What is expected.
Apart from the pictures, write out all the records exactly.

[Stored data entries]
◆ ◆ ◆

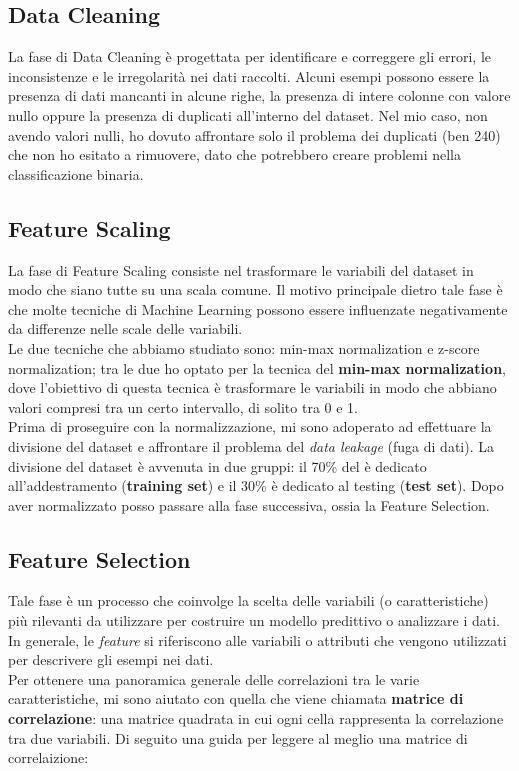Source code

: \documentclass{article}
\begin{document}
\begin{titlepage}
        \subsection{Data Cleaning}
        La fase di Data Cleaning  è progettata per identificare e correggere gli errori, le inconsistenze e le irregolarità nei dati raccolti. Alcuni esempi possono essere la presenza di dati mancanti in alcune righe, la presenza di intere colonne con valore nullo oppure la presenza di duplicati all'interno del dataset. Nel mio caso, non avendo valori nulli, ho dovuto affrontare solo il problema dei duplicati (ben 240) che non ho esitato a rimuovere, dato che potrebbero creare problemi nella classificazione binaria. 

        
        \subsection{Feature Scaling}
        La fase di Feature Scaling consiste nel trasformare le variabili del dataset in modo che siano tutte su una scala comune. Il motivo principale dietro tale fase è che molte tecniche di Machine Learning possono essere influenzate negativamente da differenze nelle scale delle variabili. \\Le due tecniche che abbiamo studiato sono: min-max normalization e z-score normalization; tra le due ho optato per la tecnica del \textbf{min-max normalization}, dove l'obiettivo di questa tecnica è trasformare le variabili in modo che abbiano valori compresi tra un certo intervallo, di solito tra 0 e 1. \\Prima di proseguire con la normalizzazione, mi sono adoperato ad effettuare la divisione del dataset e affrontare il problema del \textit{data leakage} (fuga di dati). La divisione del dataset è avvenuta in due gruppi: il 70\% del è dedicato all'addestramento (\textbf{training set}) e il 30\% è dedicato al testing (\textbf{test set}).
        Dopo aver normalizzato posso passare alla fase successiva, ossia la Feature Selection.

        \subsection{Feature Selection}
        Tale fase è un processo che coinvolge la scelta delle variabili (o caratteristiche) più rilevanti da utilizzare per costruire un modello predittivo o analizzare i dati. In generale, le \textit{feature} si riferiscono alle variabili o attributi che vengono utilizzati per descrivere gli esempi nei dati. \\
        Per ottenere una panoramica generale delle correlazioni tra le varie caratteristiche, mi sono aiutato con quella che viene chiamata \textbf{matrice di correlazione}: una matrice quadrata in cui ogni cella rappresenta la correlazione tra due variabili. Di seguito una guida per leggere al meglio una matrice di correlaizione:
        

\end{titlepage}
\end{document}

◆ ◆ ◆

Task output.
Source code

: \documentclass{article}
\begin{document}
\begin{titlepage}
        \subsection{Data Cleaning}
        La fase di Data Cleaning  è progettata per identificare e correggere gli errori, le inconsistenze e le irregolarità nei dati raccolti. Alcuni esempi possono essere la presenza di dati mancanti in alcune righe, la presenza di intere colonne con valore nullo oppure la presenza di duplicati all'interno del dataset. Nel mio caso, non avendo valori nulli, ho dovuto affrontare solo il problema dei duplicati (ben 240) che non ho esitato a rimuovere, dato che potrebbero creare problemi nella classificazione binaria. 

        
        \subsection{Feature Scaling}
        La fase di Feature Scaling consiste nel trasformare le variabili del dataset in modo che siano tutte su una scala comune. Il motivo principale dietro tale fase è che molte tecniche di Machine Learning possono essere influenzate negativamente da differenze nelle scale delle variabili. \\Le due tecniche che abbiamo studiato sono: min-max normalization e z-score normalization; tra le due ho optato per la tecnica del \textbf{min-max normalization}, dove l'obiettivo di questa tecnica è trasformare le variabili in modo che abbiano valori compresi tra un certo intervallo, di solito tra 0 e 1. \\Prima di proseguire con la normalizzazione, mi sono adoperato ad effettuare la divisione del dataset e affrontare il problema del \textit{data leakage} (fuga di dati). La divisione del dataset è avvenuta in due gruppi: il 70\% del è dedicato all'addestramento (\textbf{training set}) e il 30\% è dedicato al testing (\textbf{test set}).
        Dopo aver normalizzato posso passare alla fase successiva, ossia la Feature Selection.

        \subsection{Feature Selection}
        Tale fase è un processo che coinvolge la scelta delle variabili (o caratteristiche) più rilevanti da utilizzare per costruire un modello predittivo o analizzare i dati. In generale, le \textit{feature} si riferiscono alle variabili o attributi che vengono utilizzati per descrivere gli esempi nei dati. \\
        Per ottenere una panoramica generale delle correlazioni tra le varie caratteristiche, mi sono aiutato con quella che viene chiamata \textbf{matrice di correlazione}: una matrice quadrata in cui ogni cella rappresenta la correlazione tra due variabili. Di seguito una guida per leggere al meglio una matrice di correlaizione:
        

\end{titlepage}
\end{document}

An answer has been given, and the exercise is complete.